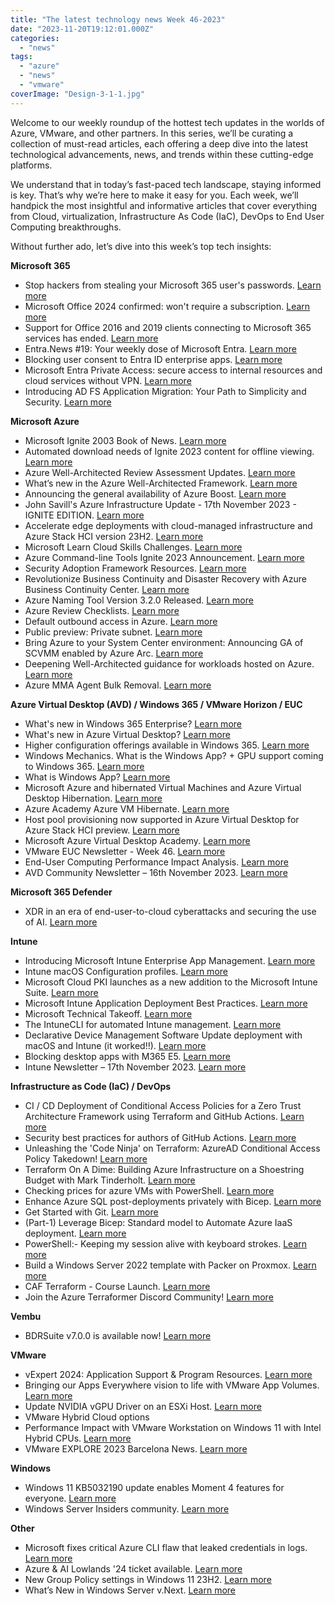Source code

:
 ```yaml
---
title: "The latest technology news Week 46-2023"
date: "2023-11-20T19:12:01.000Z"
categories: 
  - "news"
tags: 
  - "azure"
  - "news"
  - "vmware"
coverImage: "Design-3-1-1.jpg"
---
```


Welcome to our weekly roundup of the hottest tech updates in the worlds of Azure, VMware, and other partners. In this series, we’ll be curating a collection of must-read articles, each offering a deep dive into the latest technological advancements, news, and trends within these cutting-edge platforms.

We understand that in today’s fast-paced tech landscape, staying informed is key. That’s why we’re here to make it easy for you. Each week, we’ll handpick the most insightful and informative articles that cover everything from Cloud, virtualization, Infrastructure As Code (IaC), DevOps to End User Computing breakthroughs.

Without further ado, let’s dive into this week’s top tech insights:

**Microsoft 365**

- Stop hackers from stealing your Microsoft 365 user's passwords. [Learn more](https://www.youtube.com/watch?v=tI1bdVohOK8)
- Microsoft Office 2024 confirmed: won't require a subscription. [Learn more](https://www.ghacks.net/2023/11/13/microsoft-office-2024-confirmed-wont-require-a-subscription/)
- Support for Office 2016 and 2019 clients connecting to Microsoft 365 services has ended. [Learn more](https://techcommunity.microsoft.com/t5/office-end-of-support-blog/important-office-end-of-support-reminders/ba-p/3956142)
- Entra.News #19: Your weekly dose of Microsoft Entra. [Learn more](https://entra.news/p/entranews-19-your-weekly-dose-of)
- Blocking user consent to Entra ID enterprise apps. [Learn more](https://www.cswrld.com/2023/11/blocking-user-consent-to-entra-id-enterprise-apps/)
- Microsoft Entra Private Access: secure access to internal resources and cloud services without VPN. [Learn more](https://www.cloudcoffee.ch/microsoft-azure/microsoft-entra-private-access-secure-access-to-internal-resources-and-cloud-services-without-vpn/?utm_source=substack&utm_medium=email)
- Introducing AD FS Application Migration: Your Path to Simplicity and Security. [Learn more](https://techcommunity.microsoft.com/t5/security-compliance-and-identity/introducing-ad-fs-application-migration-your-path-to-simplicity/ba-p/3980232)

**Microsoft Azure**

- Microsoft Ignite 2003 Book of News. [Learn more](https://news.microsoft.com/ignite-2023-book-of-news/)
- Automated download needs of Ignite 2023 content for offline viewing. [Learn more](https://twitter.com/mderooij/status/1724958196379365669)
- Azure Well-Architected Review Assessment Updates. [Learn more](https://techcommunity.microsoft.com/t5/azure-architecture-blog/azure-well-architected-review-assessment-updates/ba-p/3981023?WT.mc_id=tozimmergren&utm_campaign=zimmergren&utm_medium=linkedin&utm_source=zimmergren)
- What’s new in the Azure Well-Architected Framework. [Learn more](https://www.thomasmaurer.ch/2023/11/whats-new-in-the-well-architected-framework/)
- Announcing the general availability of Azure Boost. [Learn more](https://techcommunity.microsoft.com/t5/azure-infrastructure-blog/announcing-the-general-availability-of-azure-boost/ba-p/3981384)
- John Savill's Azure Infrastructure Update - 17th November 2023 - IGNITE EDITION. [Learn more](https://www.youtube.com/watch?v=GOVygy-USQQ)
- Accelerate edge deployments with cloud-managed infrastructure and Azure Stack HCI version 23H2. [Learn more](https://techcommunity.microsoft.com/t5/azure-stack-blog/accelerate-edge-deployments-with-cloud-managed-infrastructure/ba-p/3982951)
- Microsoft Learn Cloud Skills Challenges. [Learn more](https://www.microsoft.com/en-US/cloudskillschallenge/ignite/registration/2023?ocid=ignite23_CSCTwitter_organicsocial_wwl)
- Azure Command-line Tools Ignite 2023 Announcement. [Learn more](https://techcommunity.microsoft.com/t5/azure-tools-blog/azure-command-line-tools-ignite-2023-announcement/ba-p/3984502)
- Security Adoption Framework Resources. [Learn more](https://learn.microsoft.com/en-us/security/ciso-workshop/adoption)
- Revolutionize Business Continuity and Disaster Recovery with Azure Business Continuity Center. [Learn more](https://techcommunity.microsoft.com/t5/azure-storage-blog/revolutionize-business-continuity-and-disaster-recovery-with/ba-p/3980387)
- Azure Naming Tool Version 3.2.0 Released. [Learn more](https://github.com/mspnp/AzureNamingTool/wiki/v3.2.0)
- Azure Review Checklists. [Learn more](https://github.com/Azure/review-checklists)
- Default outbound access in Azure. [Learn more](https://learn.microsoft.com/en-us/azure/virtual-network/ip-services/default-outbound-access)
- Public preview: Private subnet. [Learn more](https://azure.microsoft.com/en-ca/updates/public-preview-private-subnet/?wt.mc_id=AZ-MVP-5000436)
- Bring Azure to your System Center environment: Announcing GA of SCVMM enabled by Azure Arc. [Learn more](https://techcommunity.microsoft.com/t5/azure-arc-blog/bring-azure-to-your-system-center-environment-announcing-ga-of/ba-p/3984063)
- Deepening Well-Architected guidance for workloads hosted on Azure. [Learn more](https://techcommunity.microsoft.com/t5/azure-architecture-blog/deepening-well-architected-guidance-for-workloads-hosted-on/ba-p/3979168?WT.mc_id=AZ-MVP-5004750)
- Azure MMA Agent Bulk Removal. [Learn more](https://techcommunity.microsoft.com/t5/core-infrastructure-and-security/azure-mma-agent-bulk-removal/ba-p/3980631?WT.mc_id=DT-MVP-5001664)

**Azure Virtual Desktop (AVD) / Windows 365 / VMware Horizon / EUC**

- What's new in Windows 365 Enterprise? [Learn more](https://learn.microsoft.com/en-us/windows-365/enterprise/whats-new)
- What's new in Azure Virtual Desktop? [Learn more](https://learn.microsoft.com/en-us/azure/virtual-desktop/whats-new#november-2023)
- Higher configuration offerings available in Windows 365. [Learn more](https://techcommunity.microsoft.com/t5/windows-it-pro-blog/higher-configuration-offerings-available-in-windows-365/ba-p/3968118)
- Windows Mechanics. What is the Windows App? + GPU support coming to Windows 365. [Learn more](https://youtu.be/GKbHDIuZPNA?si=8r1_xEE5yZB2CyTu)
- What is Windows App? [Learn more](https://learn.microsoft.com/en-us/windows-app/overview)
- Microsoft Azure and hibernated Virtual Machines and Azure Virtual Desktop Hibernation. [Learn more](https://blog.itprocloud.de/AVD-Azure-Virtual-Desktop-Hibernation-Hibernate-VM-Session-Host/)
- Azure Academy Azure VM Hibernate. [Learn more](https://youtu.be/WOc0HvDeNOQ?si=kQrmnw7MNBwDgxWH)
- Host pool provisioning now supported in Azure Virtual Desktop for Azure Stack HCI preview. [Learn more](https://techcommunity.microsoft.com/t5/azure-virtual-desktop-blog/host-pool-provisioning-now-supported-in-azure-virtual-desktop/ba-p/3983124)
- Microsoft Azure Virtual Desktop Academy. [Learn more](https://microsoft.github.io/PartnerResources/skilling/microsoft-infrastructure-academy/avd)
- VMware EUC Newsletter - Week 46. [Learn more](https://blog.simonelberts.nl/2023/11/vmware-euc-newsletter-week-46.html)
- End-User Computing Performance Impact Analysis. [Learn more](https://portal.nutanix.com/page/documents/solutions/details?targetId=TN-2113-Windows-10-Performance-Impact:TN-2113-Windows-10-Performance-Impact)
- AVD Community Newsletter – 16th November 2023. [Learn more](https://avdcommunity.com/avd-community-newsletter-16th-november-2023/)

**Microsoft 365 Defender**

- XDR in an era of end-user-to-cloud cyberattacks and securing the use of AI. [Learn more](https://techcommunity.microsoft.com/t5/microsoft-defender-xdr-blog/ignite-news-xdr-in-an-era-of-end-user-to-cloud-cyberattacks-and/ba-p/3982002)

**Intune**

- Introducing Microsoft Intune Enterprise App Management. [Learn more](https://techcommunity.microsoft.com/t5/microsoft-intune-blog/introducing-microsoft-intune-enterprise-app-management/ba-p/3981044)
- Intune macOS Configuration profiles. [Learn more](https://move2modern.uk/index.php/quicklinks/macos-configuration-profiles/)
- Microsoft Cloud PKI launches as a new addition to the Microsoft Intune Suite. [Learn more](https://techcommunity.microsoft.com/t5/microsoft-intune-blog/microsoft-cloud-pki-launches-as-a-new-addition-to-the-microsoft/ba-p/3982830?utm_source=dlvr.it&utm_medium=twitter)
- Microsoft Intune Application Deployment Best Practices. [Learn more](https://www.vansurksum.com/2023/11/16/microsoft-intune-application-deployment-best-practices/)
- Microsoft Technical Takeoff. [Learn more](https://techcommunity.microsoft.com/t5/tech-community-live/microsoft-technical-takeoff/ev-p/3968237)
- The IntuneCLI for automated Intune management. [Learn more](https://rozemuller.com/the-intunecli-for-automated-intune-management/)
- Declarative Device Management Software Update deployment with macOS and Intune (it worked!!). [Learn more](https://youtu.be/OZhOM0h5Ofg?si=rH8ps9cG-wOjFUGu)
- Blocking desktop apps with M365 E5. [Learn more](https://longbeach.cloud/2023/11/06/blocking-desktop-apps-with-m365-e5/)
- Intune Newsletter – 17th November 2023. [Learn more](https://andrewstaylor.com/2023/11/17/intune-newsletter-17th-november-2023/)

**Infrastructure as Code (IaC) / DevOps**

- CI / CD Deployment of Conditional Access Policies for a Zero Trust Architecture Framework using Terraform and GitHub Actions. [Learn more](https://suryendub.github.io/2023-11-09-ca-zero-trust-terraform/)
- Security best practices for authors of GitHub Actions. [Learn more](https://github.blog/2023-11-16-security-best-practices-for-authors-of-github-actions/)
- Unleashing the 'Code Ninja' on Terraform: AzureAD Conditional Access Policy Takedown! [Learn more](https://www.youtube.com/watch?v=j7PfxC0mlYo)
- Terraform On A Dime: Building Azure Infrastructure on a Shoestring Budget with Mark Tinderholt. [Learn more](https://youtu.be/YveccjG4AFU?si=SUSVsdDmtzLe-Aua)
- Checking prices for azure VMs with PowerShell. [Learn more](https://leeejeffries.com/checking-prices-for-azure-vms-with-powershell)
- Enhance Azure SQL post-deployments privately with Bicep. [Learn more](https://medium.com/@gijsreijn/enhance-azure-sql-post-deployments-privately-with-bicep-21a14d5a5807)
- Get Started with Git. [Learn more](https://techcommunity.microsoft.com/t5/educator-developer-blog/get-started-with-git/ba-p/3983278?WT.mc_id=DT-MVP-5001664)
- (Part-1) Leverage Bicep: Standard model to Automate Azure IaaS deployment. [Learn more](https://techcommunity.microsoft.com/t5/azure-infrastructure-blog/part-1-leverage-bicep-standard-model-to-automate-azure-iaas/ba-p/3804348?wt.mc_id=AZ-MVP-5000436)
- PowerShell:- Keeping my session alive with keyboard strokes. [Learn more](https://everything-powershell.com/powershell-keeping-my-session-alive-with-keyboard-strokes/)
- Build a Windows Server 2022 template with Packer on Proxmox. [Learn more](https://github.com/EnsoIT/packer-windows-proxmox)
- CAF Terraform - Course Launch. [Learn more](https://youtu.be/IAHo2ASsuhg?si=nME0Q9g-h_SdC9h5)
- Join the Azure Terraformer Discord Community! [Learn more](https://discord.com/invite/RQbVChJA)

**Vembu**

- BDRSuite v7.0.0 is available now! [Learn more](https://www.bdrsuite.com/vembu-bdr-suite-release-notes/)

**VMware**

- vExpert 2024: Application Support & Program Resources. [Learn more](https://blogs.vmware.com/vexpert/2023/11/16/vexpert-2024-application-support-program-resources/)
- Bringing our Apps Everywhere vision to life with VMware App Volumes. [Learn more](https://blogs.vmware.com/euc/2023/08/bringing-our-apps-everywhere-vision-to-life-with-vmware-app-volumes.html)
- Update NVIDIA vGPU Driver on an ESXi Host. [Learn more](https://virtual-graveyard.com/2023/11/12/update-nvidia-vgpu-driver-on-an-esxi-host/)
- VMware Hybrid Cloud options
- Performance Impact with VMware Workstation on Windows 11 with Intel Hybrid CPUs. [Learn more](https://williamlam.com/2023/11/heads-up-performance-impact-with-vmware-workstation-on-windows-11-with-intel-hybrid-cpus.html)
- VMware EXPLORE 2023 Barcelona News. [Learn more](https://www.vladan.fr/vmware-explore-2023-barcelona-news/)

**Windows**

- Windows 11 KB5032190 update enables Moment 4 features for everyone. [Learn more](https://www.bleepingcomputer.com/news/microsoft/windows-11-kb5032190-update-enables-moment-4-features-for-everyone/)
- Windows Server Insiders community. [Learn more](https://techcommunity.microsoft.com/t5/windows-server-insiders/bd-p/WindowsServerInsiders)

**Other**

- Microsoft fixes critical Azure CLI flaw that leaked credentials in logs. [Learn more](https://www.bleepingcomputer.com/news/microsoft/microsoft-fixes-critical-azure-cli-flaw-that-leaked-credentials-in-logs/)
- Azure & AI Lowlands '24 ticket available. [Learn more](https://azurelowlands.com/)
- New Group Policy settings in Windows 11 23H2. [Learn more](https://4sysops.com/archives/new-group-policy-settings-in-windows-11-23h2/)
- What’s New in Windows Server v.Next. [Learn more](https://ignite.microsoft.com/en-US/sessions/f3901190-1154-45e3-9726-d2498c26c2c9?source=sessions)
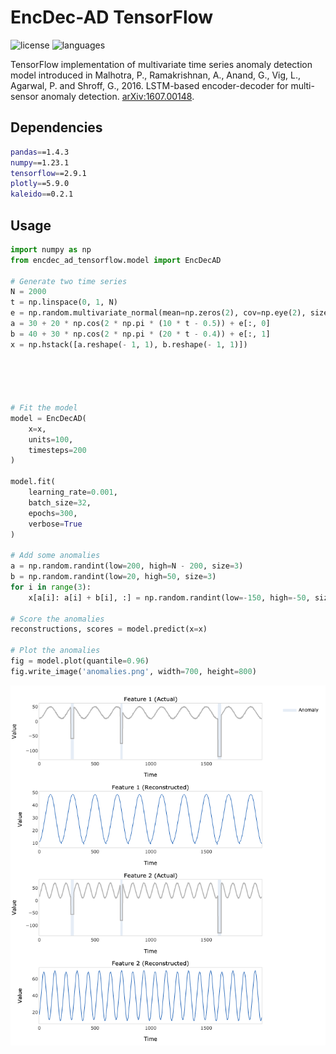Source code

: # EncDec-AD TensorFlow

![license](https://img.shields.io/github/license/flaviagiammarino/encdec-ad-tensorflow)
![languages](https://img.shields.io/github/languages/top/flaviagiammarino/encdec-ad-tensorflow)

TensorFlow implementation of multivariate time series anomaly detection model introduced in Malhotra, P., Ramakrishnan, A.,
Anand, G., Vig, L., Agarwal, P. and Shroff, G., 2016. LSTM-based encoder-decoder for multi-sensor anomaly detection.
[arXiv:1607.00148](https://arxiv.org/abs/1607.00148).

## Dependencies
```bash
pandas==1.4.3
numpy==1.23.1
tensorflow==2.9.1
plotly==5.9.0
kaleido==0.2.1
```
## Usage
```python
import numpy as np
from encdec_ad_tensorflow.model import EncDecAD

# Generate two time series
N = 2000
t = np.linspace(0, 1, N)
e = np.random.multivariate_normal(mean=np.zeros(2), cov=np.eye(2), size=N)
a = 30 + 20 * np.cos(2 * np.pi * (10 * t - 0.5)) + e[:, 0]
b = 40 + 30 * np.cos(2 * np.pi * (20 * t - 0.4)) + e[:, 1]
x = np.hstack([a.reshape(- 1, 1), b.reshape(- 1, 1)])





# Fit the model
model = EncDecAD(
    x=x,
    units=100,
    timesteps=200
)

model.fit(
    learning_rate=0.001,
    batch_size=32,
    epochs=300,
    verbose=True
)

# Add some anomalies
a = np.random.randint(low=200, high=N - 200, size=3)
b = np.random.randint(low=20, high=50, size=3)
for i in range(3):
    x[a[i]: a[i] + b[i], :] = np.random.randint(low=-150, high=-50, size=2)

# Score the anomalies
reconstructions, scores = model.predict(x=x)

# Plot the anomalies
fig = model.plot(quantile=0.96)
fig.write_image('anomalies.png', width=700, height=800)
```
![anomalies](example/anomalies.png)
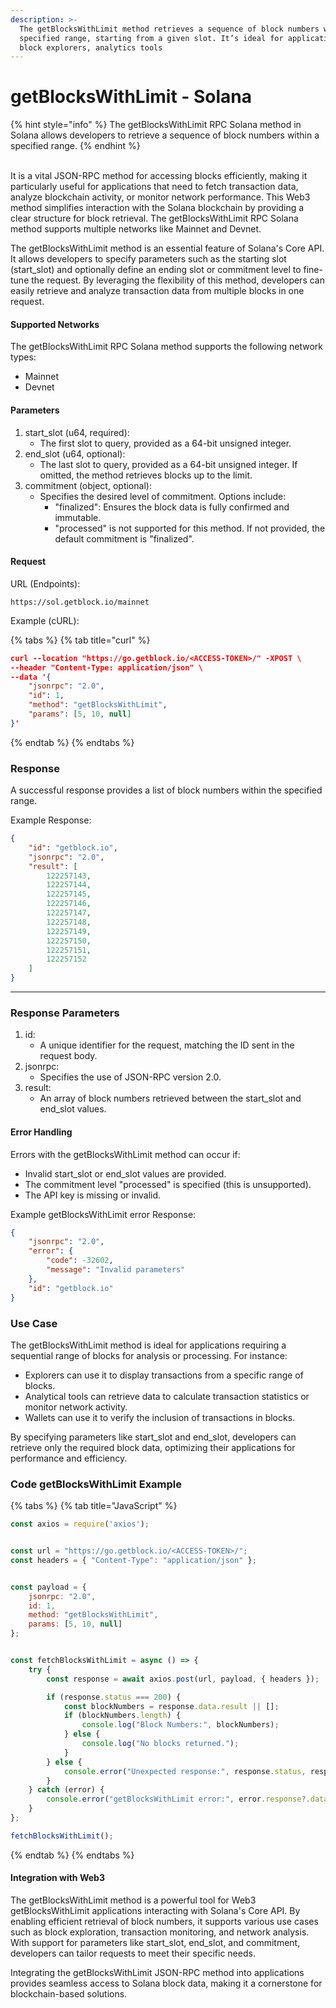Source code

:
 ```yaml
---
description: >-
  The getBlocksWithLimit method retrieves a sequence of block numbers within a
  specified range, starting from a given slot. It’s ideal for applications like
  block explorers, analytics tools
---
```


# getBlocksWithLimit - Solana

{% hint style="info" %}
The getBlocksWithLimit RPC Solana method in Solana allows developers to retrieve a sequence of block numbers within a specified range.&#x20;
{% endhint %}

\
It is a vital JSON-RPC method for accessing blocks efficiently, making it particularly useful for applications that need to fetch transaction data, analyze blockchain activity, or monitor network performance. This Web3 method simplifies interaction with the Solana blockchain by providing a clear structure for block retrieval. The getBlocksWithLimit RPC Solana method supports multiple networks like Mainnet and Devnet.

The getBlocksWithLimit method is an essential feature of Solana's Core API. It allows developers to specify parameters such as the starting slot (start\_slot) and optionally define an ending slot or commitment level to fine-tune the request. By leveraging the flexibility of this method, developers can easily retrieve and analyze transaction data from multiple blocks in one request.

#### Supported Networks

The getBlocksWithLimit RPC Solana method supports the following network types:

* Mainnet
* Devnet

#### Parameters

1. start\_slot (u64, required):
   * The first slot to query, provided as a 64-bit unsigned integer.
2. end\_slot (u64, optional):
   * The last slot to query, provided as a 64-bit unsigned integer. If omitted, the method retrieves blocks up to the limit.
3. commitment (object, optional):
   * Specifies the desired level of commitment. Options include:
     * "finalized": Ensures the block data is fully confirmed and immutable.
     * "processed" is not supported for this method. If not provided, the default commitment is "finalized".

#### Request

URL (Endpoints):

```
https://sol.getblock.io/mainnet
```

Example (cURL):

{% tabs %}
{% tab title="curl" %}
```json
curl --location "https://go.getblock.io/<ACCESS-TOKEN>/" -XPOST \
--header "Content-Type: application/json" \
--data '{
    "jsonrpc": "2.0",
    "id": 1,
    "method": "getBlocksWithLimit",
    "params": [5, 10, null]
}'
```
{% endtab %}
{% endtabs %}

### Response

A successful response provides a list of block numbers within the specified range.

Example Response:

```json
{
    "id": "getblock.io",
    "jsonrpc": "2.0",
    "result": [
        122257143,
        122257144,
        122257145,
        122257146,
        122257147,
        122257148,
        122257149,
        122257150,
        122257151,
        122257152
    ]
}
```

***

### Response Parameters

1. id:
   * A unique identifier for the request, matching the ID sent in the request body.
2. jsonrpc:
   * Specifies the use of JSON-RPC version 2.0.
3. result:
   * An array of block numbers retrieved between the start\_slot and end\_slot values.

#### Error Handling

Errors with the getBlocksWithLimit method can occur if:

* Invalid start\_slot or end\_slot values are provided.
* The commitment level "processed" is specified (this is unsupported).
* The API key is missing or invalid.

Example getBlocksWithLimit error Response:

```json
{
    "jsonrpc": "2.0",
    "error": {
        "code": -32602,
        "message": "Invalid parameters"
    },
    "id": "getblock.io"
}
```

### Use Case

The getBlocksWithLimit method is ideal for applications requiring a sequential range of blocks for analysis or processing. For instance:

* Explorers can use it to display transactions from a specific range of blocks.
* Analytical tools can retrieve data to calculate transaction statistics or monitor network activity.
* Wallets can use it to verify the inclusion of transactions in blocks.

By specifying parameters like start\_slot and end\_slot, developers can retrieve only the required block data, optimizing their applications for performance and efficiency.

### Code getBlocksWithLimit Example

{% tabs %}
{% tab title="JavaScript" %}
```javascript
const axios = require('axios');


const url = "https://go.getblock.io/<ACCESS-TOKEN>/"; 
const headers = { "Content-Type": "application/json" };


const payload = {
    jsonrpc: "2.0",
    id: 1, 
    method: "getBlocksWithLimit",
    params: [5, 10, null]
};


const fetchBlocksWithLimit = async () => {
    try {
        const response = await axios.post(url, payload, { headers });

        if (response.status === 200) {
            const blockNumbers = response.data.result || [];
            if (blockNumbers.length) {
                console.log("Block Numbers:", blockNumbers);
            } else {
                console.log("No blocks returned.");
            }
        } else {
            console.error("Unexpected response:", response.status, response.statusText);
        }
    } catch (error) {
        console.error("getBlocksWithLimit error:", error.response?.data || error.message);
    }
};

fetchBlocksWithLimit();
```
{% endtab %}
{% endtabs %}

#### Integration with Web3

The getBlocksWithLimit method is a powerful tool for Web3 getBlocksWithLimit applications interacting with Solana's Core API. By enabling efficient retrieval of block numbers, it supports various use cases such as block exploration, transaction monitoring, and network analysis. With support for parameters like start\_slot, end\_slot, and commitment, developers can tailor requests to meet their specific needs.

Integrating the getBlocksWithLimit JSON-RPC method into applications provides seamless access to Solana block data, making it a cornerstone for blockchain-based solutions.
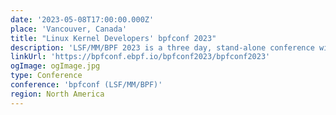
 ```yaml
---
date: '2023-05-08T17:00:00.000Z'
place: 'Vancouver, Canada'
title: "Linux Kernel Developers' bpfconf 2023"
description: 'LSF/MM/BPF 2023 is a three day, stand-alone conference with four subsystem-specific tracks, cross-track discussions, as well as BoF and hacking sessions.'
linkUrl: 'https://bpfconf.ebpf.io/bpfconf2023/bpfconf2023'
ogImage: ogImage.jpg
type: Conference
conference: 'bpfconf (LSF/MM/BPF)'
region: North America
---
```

____________________

The required answer is an exact, picture-free copy of the lines from the opening of the listing above through the line with "Welcome to our".

Source code

:
 ```yaml
---
title: "The latest technology news Week 46-2023"
date: "2023-11-20T19:12:01.000Z"
categories: 
  - "news"
tags: 
  - "azure"
  - "news"
  - "vmware"
coverImage: "Design-3-1-1.jpg"
---
```


Welcome to our weekly roundup of the hottest tech updates in the worlds of Azure, VMware, and other partners. In this series, we’ll be curating a collection of must-read articles, each offering a deep dive into the latest technological advancements, news, and trends within these cutting-edge platforms.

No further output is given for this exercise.